***** Given data *****

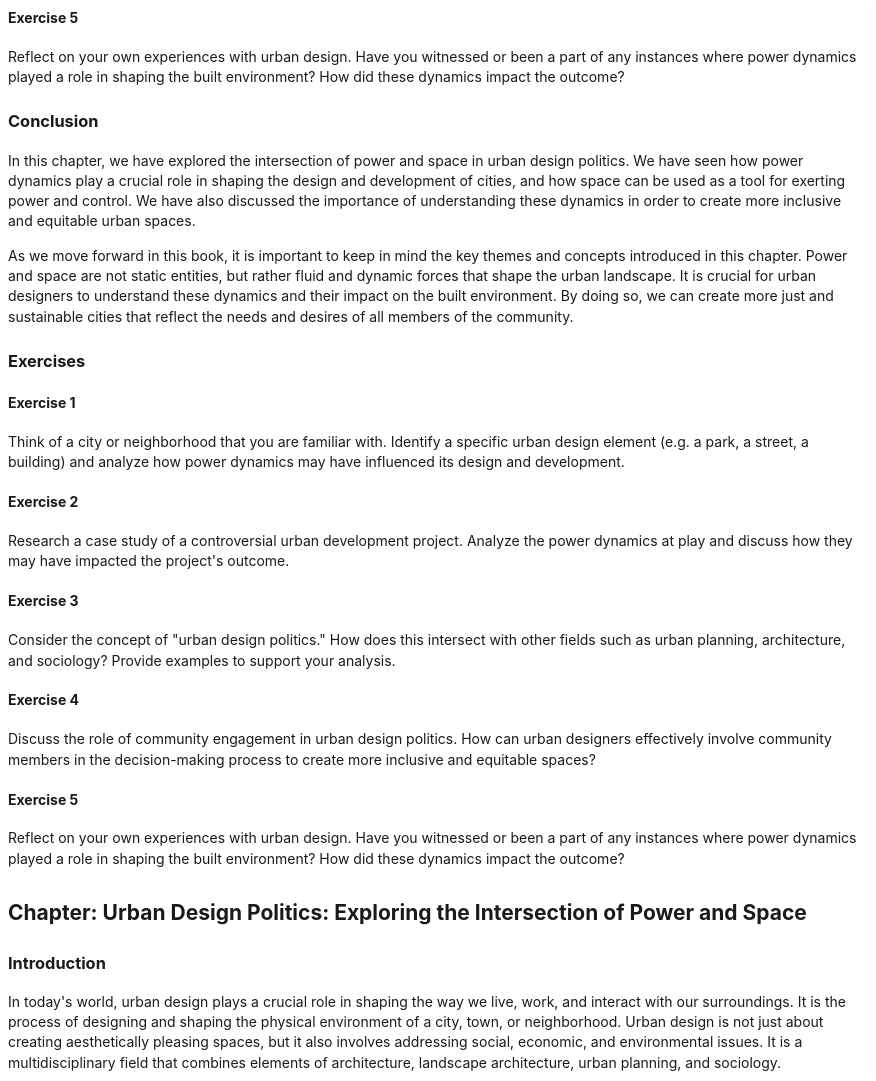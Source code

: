 #### Exercise 5
Reflect on your own experiences with urban design. Have you witnessed or been a part of any instances where power dynamics played a role in shaping the built environment? How did these dynamics impact the outcome?


### Conclusion

In this chapter, we have explored the intersection of power and space in urban design politics. We have seen how power dynamics play a crucial role in shaping the design and development of cities, and how space can be used as a tool for exerting power and control. We have also discussed the importance of understanding these dynamics in order to create more inclusive and equitable urban spaces.

As we move forward in this book, it is important to keep in mind the key themes and concepts introduced in this chapter. Power and space are not static entities, but rather fluid and dynamic forces that shape the urban landscape. It is crucial for urban designers to understand these dynamics and their impact on the built environment. By doing so, we can create more just and sustainable cities that reflect the needs and desires of all members of the community.

### Exercises

#### Exercise 1
Think of a city or neighborhood that you are familiar with. Identify a specific urban design element (e.g. a park, a street, a building) and analyze how power dynamics may have influenced its design and development.

#### Exercise 2
Research a case study of a controversial urban development project. Analyze the power dynamics at play and discuss how they may have impacted the project's outcome.

#### Exercise 3
Consider the concept of "urban design politics." How does this intersect with other fields such as urban planning, architecture, and sociology? Provide examples to support your analysis.

#### Exercise 4
Discuss the role of community engagement in urban design politics. How can urban designers effectively involve community members in the decision-making process to create more inclusive and equitable spaces?

#### Exercise 5
Reflect on your own experiences with urban design. Have you witnessed or been a part of any instances where power dynamics played a role in shaping the built environment? How did these dynamics impact the outcome?


## Chapter: Urban Design Politics: Exploring the Intersection of Power and Space

### Introduction

In today's world, urban design plays a crucial role in shaping the way we live, work, and interact with our surroundings. It is the process of designing and shaping the physical environment of a city, town, or neighborhood. Urban design is not just about creating aesthetically pleasing spaces, but it also involves addressing social, economic, and environmental issues. It is a multidisciplinary field that combines elements of architecture, landscape architecture, urban planning, and sociology.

*****

◆ **Exercise directions**
The entries above hold a line with "#### Exercise 1" and a later line with "#### Exercise 2". Write out exactly those lines and all lines between, nothing more.

◆ **Your response**
#### Exercise 1
Think of a city or neighborhood that you are familiar with. Identify a specific urban design element (e.g. a park, a street, a building) and analyze how power dynamics may have influenced its design and development.

#### Exercise 2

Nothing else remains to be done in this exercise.